GIVEN ENTRIES:
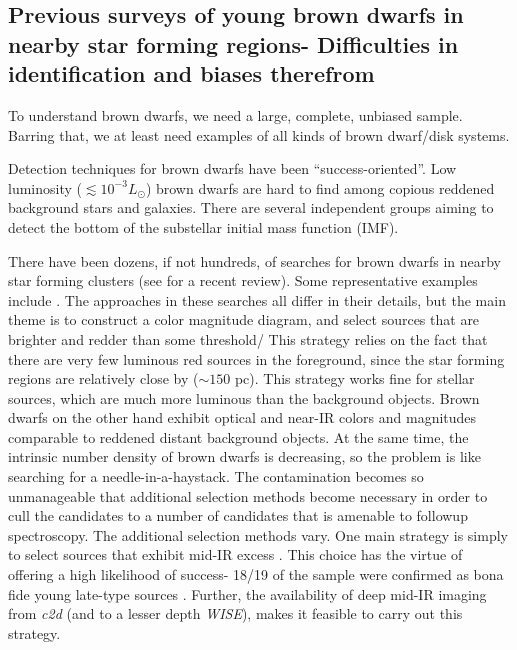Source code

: \documentclass[12pt,preprint]{aastex}
\begin{document}
\subsection{Previous surveys of young brown dwarfs in nearby star forming regions- Difficulties in identification and biases therefrom}

To understand brown dwarfs, we need a large, complete, unbiased sample.  Barring that, we at least need examples of all kinds of brown dwarf/disk systems.

Detection techniques for brown dwarfs have been ``success-oriented''.  Low luminosity ($\lesssim10^{-3}L_{\odot}$) brown dwarfs are hard to find among copious reddened background stars and galaxies.  There are several independent groups aiming to detect the bottom of the substellar initial mass function (IMF).

There have been dozens, if not hundreds, of searches for brown dwarfs in nearby star forming clusters (see \citet{2012ARA&A..50...65L} for a recent review).  Some representative examples include \cite{2004ApJ...602..816L, 2012A&A...539A.151A, 2014ApJ...785..159M}.  The approaches in these searches all differ in their details, but the main theme is to construct a color magnitude diagram, and select sources that are brighter and redder than some threshold/  This strategy relies on the fact that there are very few luminous red sources in the foreground, since the star forming regions are relatively close by ($\sim150$ pc).  This strategy works fine for stellar sources, which are much more luminous than the background objects.  Brown dwarfs on the other hand exhibit optical and near-IR colors and magnitudes comparable to reddened distant background objects.  At the same time, the intrinsic number density of brown dwarfs is decreasing, so the problem is like searching for a needle-in-a-haystack.  The contamination becomes so unmanageable that additional selection methods become necessary in order to cull the candidates to a number of candidates that is amenable to followup spectroscopy.  The additional selection methods vary.  One main strategy is simply to select sources that exhibit mid-IR excess \citep{allers06}.  This choice has the virtue of offering a high likelihood of success- 18/19 of the \citet{allers06} sample were confirmed as bona fide young late-type sources \citep{2011ASPC..448..633G}.  Further, the availability of deep mid-IR imaging from \emph{c2d} (and to a lesser depth \emph{WISE}), makes it feasible to carry out this strategy.  
\end{document}

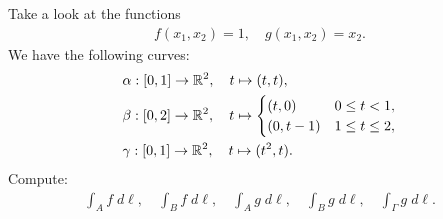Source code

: \documentclass[11pt]{article}
\begin{document}
\begin{exercise}
    Take a look at the functions 
    \begin{align*}
        f(x_1,x_2) = 1, \quad g(x_1,x_2) = x_2.
    \end{align*}
    We have the following curves:
    \begin{align*}
        &\alpha : [0,1] \to \mathbb{R}^2, \quad t \mapsto (t,t),
        \\
        &\beta  : [0,2] \to \mathbb{R}^2, \quad t \mapsto \begin{cases} (t,0) & 0 \leq t < 1, \\ (0,t-1) & 1 \leq t \leq 2, \end{cases}
        \\
        &\gamma : [0,1] \to \mathbb{R}^2, \quad t \mapsto (t^2,t).
    \end{align*}
    Compute:
    \begin{align*}
        \int_A f \;d\ell, \quad \int_B f \;d\ell, \quad 
        \int_A g \;d\ell, \quad \int_B g \;d\ell, \quad 
        \int_\Gamma g \;d\ell
        .
    \end{align*}
\end{exercise}
\end{document}
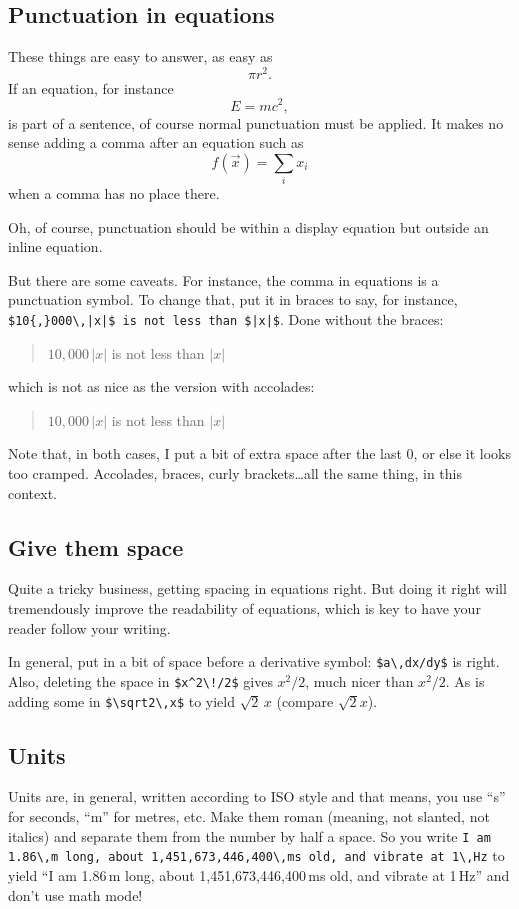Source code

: \documentclass{article}
\begin{document}
\subsection{Punctuation in equations}

These things are easy to answer, as easy as
$$ \pi r^2.$$
If an equation, for instance
$$ E = m c^2, $$
is part of a sentence, of course normal punctuation must be applied.  It makes no sense adding a comma after an equation such as 
$$ f(\vec x) = \sum_i x_i $$
when a comma has no place there.

Oh, of course, punctuation should be within a display equation but outside an inline equation.

But there are some caveats.  For instance, the comma in equations is a punctuation symbol. To change that, put it in braces to say, for instance, \verb+$10{,}000\,|x|$ is not less than $|x|$+.  Done without the braces:
\begin{quotation}
$10,000\,|x|$ is not less than $|x|$
\end{quotation}
which is not as nice as the version with accolades:
\begin{quotation}
$10{,}000\,|x|$ is not less than $|x|$
\end{quotation}
Note that, in both cases, I put a bit of extra space after the last 0, or else it looks too cramped.  Accolades, braces, curly brackets\dots all the same thing, in this context.

\subsection{Give them space}
Quite a tricky business, getting spacing in equations right.  But doing it right will tremendously improve the readability of equations, which is key to have your reader follow your writing.

In general, put in a bit of space before a derivative symbol: \verb+$a\,dx/dy$+ is right. Also, deleting the space in \verb+$x^2\!/2$+ gives $x^2\!/2$, much nicer than $x^2/2$. As is adding some in \verb+$\sqrt2\,x$+ to yield $\sqrt2\,x$ (compare $\sqrt2x$).

\subsection{Units}
Units are, in general, written according to ISO style and that means, you use ``s'' for seconds, ``m'' for metres, etc.  Make them roman (meaning, not slanted, not italics) and separate them from the number by half a space.  So you write \texttt{I am }\verb+1.86\,m+\texttt{ long, about }\verb+1,451,673,446,400\,ms+\texttt{ old, and vibrate at }\verb+1\,Hz+ to yield ``I am 1.86\,m long, about 1,451,673,446,400\,ms old, and vibrate at 1\,Hz'' and don't use math mode!  
\end{document}
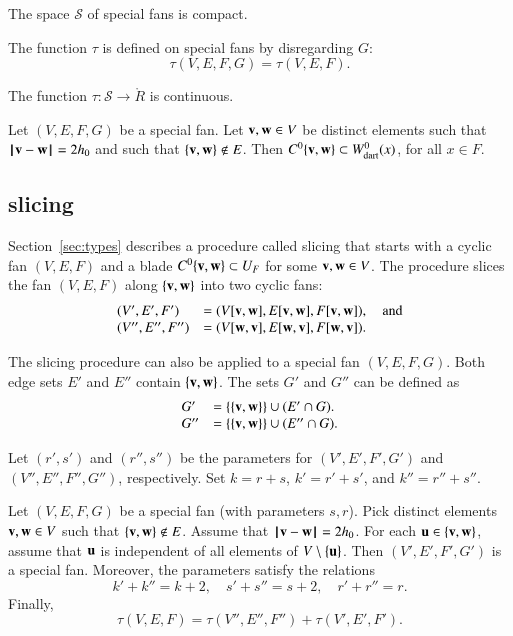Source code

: \begin{lemma}\guid{}
The space ${\mathcal S}$ of special fans is compact.
\end{lemma}

The function $\tau$ is defined on special fans by disregarding $G$:
$$
\tau(V,E,F,G) = \tau(V,E,F).
$$

\begin{lemma}\guid{}
The function $\tau:{\mathcal S}\to \ring{R}$ is continuous.
\end{lemma}

\begin{lemma}\guid{}\rating{}\label{lemma:2hm-slice}
Let $(V,E,F,G)$ be a special fan.  Let ${\mathbf v},{\mathbf w}\in V$ be distinct elements such that ${\hskip0.1em|\hskip-0.15em|\hskip0.1em}{\mathbf v} - {\mathbf w}{\hskip0.1em|\hskip-0.15em|\hskip0.1em}=2{h_0}$ and such that $\{{\mathbf v},{\mathbf w}\}\not\in E$.
Then $C^0\{{\mathbf v},{\mathbf w}\}\subset W^0_{\text{dart}}(x)$, for all $x\in F$.
\end{lemma}


\subsection{slicing}


Section~\ref{sec:types} describes a procedure called slicing that starts with a cyclic fan $(V,E,F)$
and a blade $C^0\{{\mathbf v},{\mathbf w}\} \subset U_F$ for some ${\mathbf v},{\mathbf w}\in V$.  The procedure slices the fan $(V,E,F)$ along $\{{\mathbf v},{\mathbf w}\}$  into two cyclic fans:
$$
\begin{array}{lll}
(V',E',F')&=(V[{\mathbf v},{\mathbf w}],E[{\mathbf v},{\mathbf w}],F[{\mathbf v},{\mathbf w}]),\quad\text{and}\\
 (V'',E'',F'')&= (V[{\mathbf w},{\mathbf v}],E[{\mathbf w},{\mathbf v}],F[{\mathbf w},{\mathbf v}]).
\end{array}
$$


The slicing procedure can also be applied to a special fan $(V,E,F,G)$.
Both edge sets $E'$ and $E''$ contain $\{{\mathbf v},{\mathbf w}\}$.  The sets $G'$ and $G''$ can be defined
as 
$$
\begin{array}{lll}
G' &= \{\{{\mathbf v},{\mathbf w}\}\} \cup (E'\cap G).\\
G'' &= \{\{{\mathbf v},{\mathbf w}\}\} \cup (E''\cap G).\\
\end{array}
$$ 

Let $(r',s')$ and $(r'',s'')$ be the parameters for $(V',E',F',G')$ and $(V'',E'',F'',G'')$, respectively.
Set $k=r+s$, $k'=r'+s'$, and $k''=r''+s''$.

\begin{lemma}\rating{}  Let $(V,E,F,G)$ be a special fan (with parameters $s,r$).  
Pick distinct elements ${\mathbf v},{\mathbf w}\in V$  such that $\{{\mathbf v},{\mathbf w}\}\not\in E$.
Assume that ${\hskip0.1em|\hskip-0.15em|\hskip0.1em}{\mathbf v} - {\mathbf w}{\hskip0.1em|\hskip-0.15em|\hskip0.1em}=2{h_0}$.
For each ${\mathbf u}\in \{{\mathbf v},{\mathbf w}\}$, assume that ${\mathbf u}$ is independent of all elements of $V\setminus\{{\mathbf u}\}$.    
Then $(V',E',F',G')$ is a special fan.  Moreover,
the parameters satisfy the relations
$$
k'+k'' = k + 2,\quad s'+s'' = s + 2,\quad r'+r''=r.
$$
Finally,
$$
\tau(V,E,F)= \tau(V'',E'',F'') +\tau(V',E',F').
$$
\end{lemma}

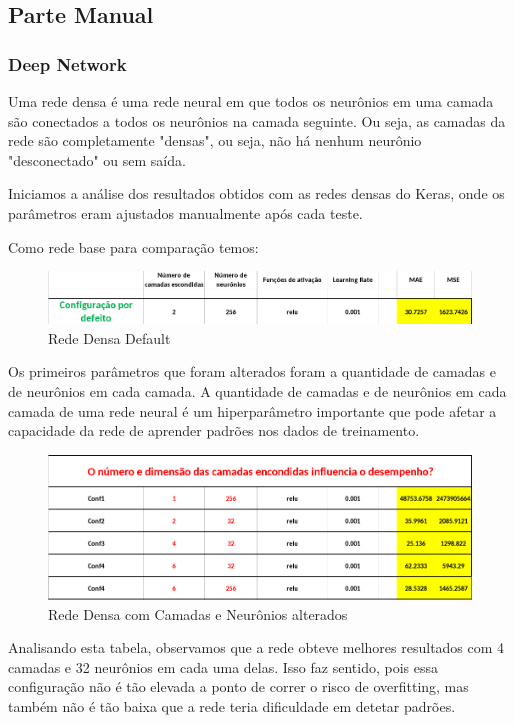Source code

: \documentclass[10pt]{article}
\begin{document}
\subsection{Parte Manual}
\subsubsection{Deep Network}
Uma rede densa é uma rede neural em que todos os neurônios em uma camada são 
conectados a todos os neurônios na camada seguinte. Ou seja, as camadas da 
rede são completamente "densas", ou seja, não há nenhum neurônio 
"desconectado" ou sem saída.

Iniciamos a análise dos resultados obtidos com as redes densas do Keras, 
onde os parâmetros eram ajustados manualmente após cada teste.

Como rede base para comparação temos:

\begin{figure}[htb]
  \centering
  \includegraphics[width=\linewidth]{img/deep_default.png}
  \caption{Rede Densa Default}
  \label{fig:deep_default}
\end{figure}

\newpage
Os primeiros parâmetros que foram alterados foram a quantidade de 
camadas e de neurônios em cada camada.
A quantidade de camadas e de neurônios em cada camada de uma rede neural é 
um hiperparâmetro importante que pode afetar a capacidade da rede de aprender 
padrões nos dados de treinamento.

\begin{figure}[htb]
  \centering
  \includegraphics[width=\linewidth]{img/deep_camadas_neuronios.png}
  \caption{Rede Densa com Camadas e Neurônios alterados}
  \label{fig:deep_camadas_neuronios}
\end{figure}

Analisando esta tabela, observamos que a rede obteve melhores 
resultados com 4 camadas e 32 neurônios em cada uma delas. Isso faz sentido, 
pois essa configuração não é tão elevada a ponto de correr o risco de 
overfitting, mas também não é tão baixa que a rede teria dificuldade 
em detetar padrões.
\end{document}
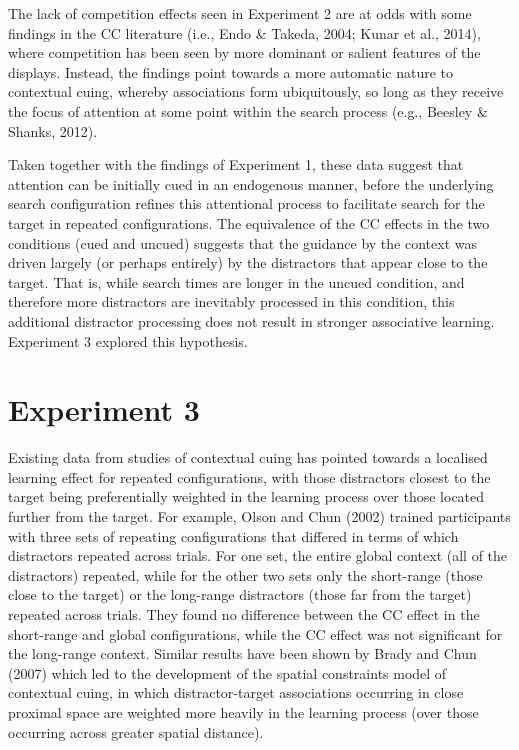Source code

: \documentclass[
  man,floatsintext]{apa7}
\begin{document}
The lack of competition effects seen in Experiment 2 are at odds with some findings in the CC literature (i.e., Endo \& Takeda, 2004; Kunar et al., 2014), where competition has been seen by more dominant or salient features of the displays. Instead, the findings point towards a more automatic nature to contextual cuing, whereby associations form ubiquitously, so long as they receive the focus of attention at some point within the search process (e.g., Beesley \& Shanks, 2012).

Taken together with the findings of Experiment 1, these data suggest that attention can be initially cued in an endogenous manner, before the underlying search configuration refines this attentional process to facilitate search for the target in repeated configurations. The equivalence of the CC effects in the two conditions (cued and uncued) suggests that the guidance by the context was driven largely (or perhaps entirely) by the distractors that appear close to the target. That is, while search times are longer in the uncued condition, and therefore more distractors are inevitably processed in this condition, this additional distractor processing does not result in stronger associative learning. Experiment 3 explored this hypothesis.

\hypertarget{experiment-3}{%
\section{Experiment 3}\label{experiment-3}}

Existing data from studies of contextual cuing has pointed towards a localised learning effect for repeated configurations, with those distractors closest to the target being preferentially weighted in the learning process over those located further from the target. For example, Olson and Chun (2002) trained participants with three sets of repeating configurations that differed in terms of which distractors repeated across trials. For one set, the entire global context (all of the distractors) repeated, while for the other two sets only the short-range (those close to the target) or the long-range distractors (those far from the target) repeated across trials. They found no difference between the CC effect in the short-range and global configurations, while the CC effect was not significant for the long-range context. Similar results have been shown by Brady and Chun (2007) which led to the development of the spatial constraints model of contextual cuing, in which distractor-target associations occurring in close proximal space are weighted more heavily in the learning process (over those occurring across greater spatial distance).
\end{document}
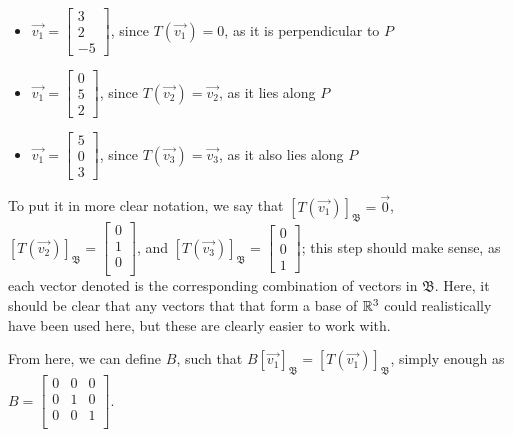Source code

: \documentclass[12pt]{article}
\begin{document}
\begin{itemize}
    \item $\vec{v_1} = \begin{bmatrix}
        3\\
        2\\
        -5
    \end{bmatrix}$, since $T(\vec{v_1}) = 0$, as it is perpendicular to $P$

    \item $\vec{v_1} = \begin{bmatrix}
        0\\
        5\\
        2
    \end{bmatrix}$, since $T(\vec{v_2}) = \vec{v_2}$, as it lies along $P$

    \item $\vec{v_1} = \begin{bmatrix}
        5\\
        0\\
        3
    \end{bmatrix}$, since $T(\vec{v_3}) = \vec{v_3}$, as it also lies along $P$
\end{itemize}

To put it in more clear notation, we say that $[T(\vec{v_1})]_{\mathfrak{B}} = \vec{0}$, $[T(\vec{v_2})]_{\mathfrak{B}} = \begin{bmatrix}
0\\
1\\
0\\\end{bmatrix}$, and $[T(\vec{v_3})]_{\mathfrak{B}} = \begin{bmatrix}
    0\\
    0\\
    1\end{bmatrix}$; this step should make sense, as each vector denoted is the corresponding combination of vectors in $\mathfrak{B}$. Here, it should be clear that any vectors that that form a base of $\mathbb{R}^{3}$ could realistically have been used here, but these are clearly easier to work with.

    From here, we can define $B$, such that $B[\vec{v_1}]_{\mathfrak{B}} = [T(\vec{v_1})]_{\mathfrak{B}}$, simply enough as $B = \begin{bmatrix}
        0 & 0 & 0\\
        0 & 1 & 0\\
        0 & 0 & 1\\
    \end{bmatrix}$.
\end{document}
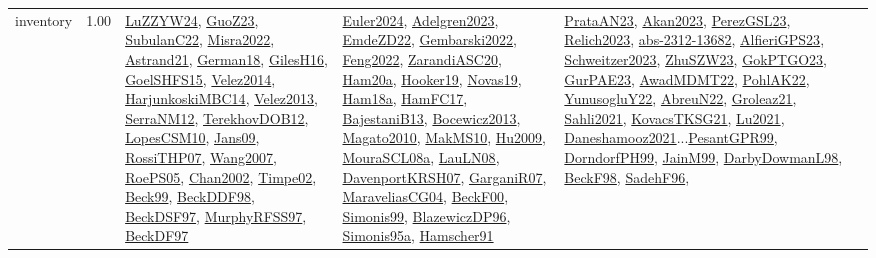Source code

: {\begin{longtable}{p{3cm}r>{\raggedright\arraybackslash}p{6cm}>{\raggedright\arraybackslash}p{6cm}>{\raggedright\arraybackslash}p{8cm}}
\index{inventory}\index{Concepts!inventory}inventory &  1.00 & \hyperref[detail:LuZZYW24]{LuZZYW24}, \hyperref[detail:GuoZ23]{GuoZ23}, \hyperref[detail:SubulanC22]{SubulanC22}, \hyperref[detail:Misra2022]{Misra2022}, \hyperref[detail:Astrand21]{Astrand21}, \hyperref[detail:German18]{German18}, \hyperref[detail:GilesH16]{GilesH16}, \hyperref[detail:GoelSHFS15]{GoelSHFS15}, \hyperref[detail:Velez2014]{Velez2014}, \hyperref[detail:HarjunkoskiMBC14]{HarjunkoskiMBC14}, \hyperref[detail:Velez2013]{Velez2013}, \hyperref[detail:SerraNM12]{SerraNM12}, \hyperref[detail:TerekhovDOB12]{TerekhovDOB12}, \hyperref[detail:LopesCSM10]{LopesCSM10}, \hyperref[detail:Jans09]{Jans09}, \hyperref[detail:RossiTHP07]{RossiTHP07}, \hyperref[detail:Wang2007]{Wang2007}, \hyperref[detail:RoePS05]{RoePS05}, \hyperref[detail:Chan2002]{Chan2002}, \hyperref[detail:Timpe02]{Timpe02}, \hyperref[detail:Beck99]{Beck99}, \hyperref[detail:BeckDDF98]{BeckDDF98}, \hyperref[detail:BeckDSF97]{BeckDSF97}, \hyperref[detail:MurphyRFSS97]{MurphyRFSS97}, \hyperref[detail:BeckDF97]{BeckDF97} & \hyperref[detail:Euler2024]{Euler2024}, \hyperref[detail:Adelgren2023]{Adelgren2023}, \hyperref[detail:EmdeZD22]{EmdeZD22}, \hyperref[detail:Gembarski2022]{Gembarski2022}, \hyperref[detail:Feng2022]{Feng2022}, \hyperref[detail:ZarandiASC20]{ZarandiASC20}, \hyperref[detail:Ham20a]{Ham20a}, \hyperref[detail:Hooker19]{Hooker19}, \hyperref[detail:Novas19]{Novas19}, \hyperref[detail:Ham18a]{Ham18a}, \hyperref[detail:HamFC17]{HamFC17}, \hyperref[detail:BajestaniB13]{BajestaniB13}, \hyperref[detail:Bocewicz2013]{Bocewicz2013}, \hyperref[detail:Magato2010]{Magato2010}, \hyperref[detail:MakMS10]{MakMS10}, \hyperref[detail:Hu2009]{Hu2009}, \hyperref[detail:MouraSCL08a]{MouraSCL08a}, \hyperref[detail:LauLN08]{LauLN08}, \hyperref[detail:DavenportKRSH07]{DavenportKRSH07}, \hyperref[detail:GarganiR07]{GarganiR07}, \hyperref[detail:MaraveliasCG04]{MaraveliasCG04}, \hyperref[detail:BeckF00]{BeckF00}, \hyperref[detail:Simonis99]{Simonis99}, \hyperref[detail:BlazewiczDP96]{BlazewiczDP96}, \hyperref[detail:Simonis95a]{Simonis95a}, \hyperref[detail:Hamscher91]{Hamscher91} & \hyperref[detail:PrataAN23]{PrataAN23}, \hyperref[detail:Akan2023]{Akan2023}, \hyperref[detail:PerezGSL23]{PerezGSL23}, \hyperref[detail:Relich2023]{Relich2023}, \hyperref[detail:abs-2312-13682]{abs-2312-13682}, \hyperref[detail:AlfieriGPS23]{AlfieriGPS23}, \hyperref[detail:Schweitzer2023]{Schweitzer2023}, \hyperref[detail:ZhuSZW23]{ZhuSZW23}, \hyperref[detail:GokPTGO23]{GokPTGO23}, \hyperref[detail:GurPAE23]{GurPAE23}, \hyperref[detail:AwadMDMT22]{AwadMDMT22}, \hyperref[detail:PohlAK22]{PohlAK22}, \hyperref[detail:YunusogluY22]{YunusogluY22}, \hyperref[detail:AbreuN22]{AbreuN22}, \hyperref[detail:Groleaz21]{Groleaz21}, \hyperref[detail:Sahli2021]{Sahli2021}, \hyperref[detail:KovacsTKSG21]{KovacsTKSG21}, \hyperref[detail:Lu2021]{Lu2021}, \hyperref[detail:Daneshamooz2021]{Daneshamooz2021}...\hyperref[detail:PesantGPR99]{PesantGPR99}, \hyperref[detail:DorndorfPH99]{DorndorfPH99}, \hyperref[detail:JainM99]{JainM99}, \hyperref[detail:DarbyDowmanL98]{DarbyDowmanL98}, \hyperref[detail:BeckF98]{BeckF98}, \hyperref[detail:SadehF96]{SadehF96}, 
\end{longtable}}
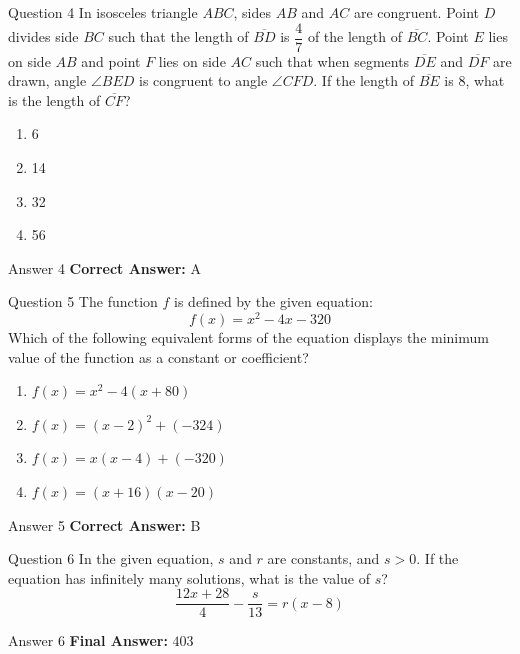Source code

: \documentclass{beamer}
\begin{document}
\begin{frame}{Question 4}
\small
In isosceles triangle $ABC$, sides $AB$ and $AC$ are congruent. Point $D$ divides side $BC$ such that the length of $\overline{BD}$ is $\dfrac{4}{7}$ of the length of $\overline{BC}$. Point $E$ lies on side $AB$ and point $F$ lies on side $AC$ such that when segments $\overline{DE}$ and $\overline{DF}$ are drawn, angle $\angle BED$ is congruent to angle $\angle CFD$. If the length of $\overline{BE}$ is $8$, what is the length of $\overline{CF}$?
\vspace{0.35cm}
\begin{enumerate}
    \item[A.] 6
    \item[B.] 14
    \item[C.] 32
    \item[D.] 56
\end{enumerate}
\end{frame}
\begin{frame}{Answer 4}
\small
\textbf{Correct Answer:} A
\end{frame}

\begin{frame}{Question 5}
\small
The function $f$ is defined by the given equation: 
\[
f(x) = x^2 - 4x - 320
\]
Which of the following equivalent forms of the equation displays the minimum value of the function as a constant or coefficient?
\vspace{0.35cm}
\begin{enumerate}
    \item[A.] $f(x) = x^2 - 4(x + 80)$
    \item[B.] $f(x) = (x - 2)^2 + (-324)$
    \item[C.] $f(x) = x(x - 4) + (-320)$
    \item[D.] $f(x) = (x + 16)(x - 20)$
\end{enumerate}
\end{frame}
\begin{frame}{Answer 5}
\small
\textbf{Correct Answer:} B
\end{frame}

\begin{frame}{Question 6}
\small
In the given equation, $s$ and $r$ are constants, and $s > 0$. If the equation has infinitely many solutions, what is the value of $s$?
\[
\frac{12x + 28}{4} - \frac{s}{13} = r(x - 8)
\]
\end{frame}
\begin{frame}{Answer 6}
\small
\textbf{Final Answer:} $\boxed{403}$
\end{frame}
\end{document}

EXERCISE OBJECTIVE:
Whenever a line in the material above holds the string "value", copy that line in full.

ANSWER BOX:
Which of the following equivalent forms of the equation displays the minimum value of the function as a constant or coefficient?
In the given equation, $s$ and $r$ are constants, and $s > 0$. If the equation has infinitely many solutions, what is the value of $s$?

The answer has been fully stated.